Brief: Please filter the entries for the word "Released" and copy every line that has it.
##########
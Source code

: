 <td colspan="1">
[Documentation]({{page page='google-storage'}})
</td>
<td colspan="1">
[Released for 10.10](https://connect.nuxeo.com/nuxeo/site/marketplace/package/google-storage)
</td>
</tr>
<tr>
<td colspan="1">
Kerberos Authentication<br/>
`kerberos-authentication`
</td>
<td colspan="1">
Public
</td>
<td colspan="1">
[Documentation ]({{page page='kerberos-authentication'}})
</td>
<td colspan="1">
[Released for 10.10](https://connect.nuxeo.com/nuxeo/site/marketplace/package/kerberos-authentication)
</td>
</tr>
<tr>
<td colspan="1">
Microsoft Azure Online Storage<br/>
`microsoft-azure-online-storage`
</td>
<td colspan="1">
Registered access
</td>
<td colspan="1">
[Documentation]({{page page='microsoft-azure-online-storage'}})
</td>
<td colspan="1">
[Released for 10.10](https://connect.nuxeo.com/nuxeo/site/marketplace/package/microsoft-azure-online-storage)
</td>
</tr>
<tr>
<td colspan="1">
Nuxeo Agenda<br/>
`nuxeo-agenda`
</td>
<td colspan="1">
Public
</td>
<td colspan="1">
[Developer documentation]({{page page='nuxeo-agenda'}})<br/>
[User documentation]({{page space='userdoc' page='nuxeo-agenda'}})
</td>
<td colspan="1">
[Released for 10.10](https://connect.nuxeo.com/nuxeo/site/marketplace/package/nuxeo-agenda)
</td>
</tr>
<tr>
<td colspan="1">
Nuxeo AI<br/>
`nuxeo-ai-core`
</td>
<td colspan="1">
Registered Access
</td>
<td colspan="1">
##########
Task solution:
[Released for 10.10](https://connect.nuxeo.com/nuxeo/site/marketplace/package/google-storage)
[Released for 10.10](https://connect.nuxeo.com/nuxeo/site/marketplace/package/kerberos-authentication)
[Released for 10.10](https://connect.nuxeo.com/nuxeo/site/marketplace/package/microsoft-azure-online-storage)
[Released for 10.10](https://connect.nuxeo.com/nuxeo/site/marketplace/package/nuxeo-agenda)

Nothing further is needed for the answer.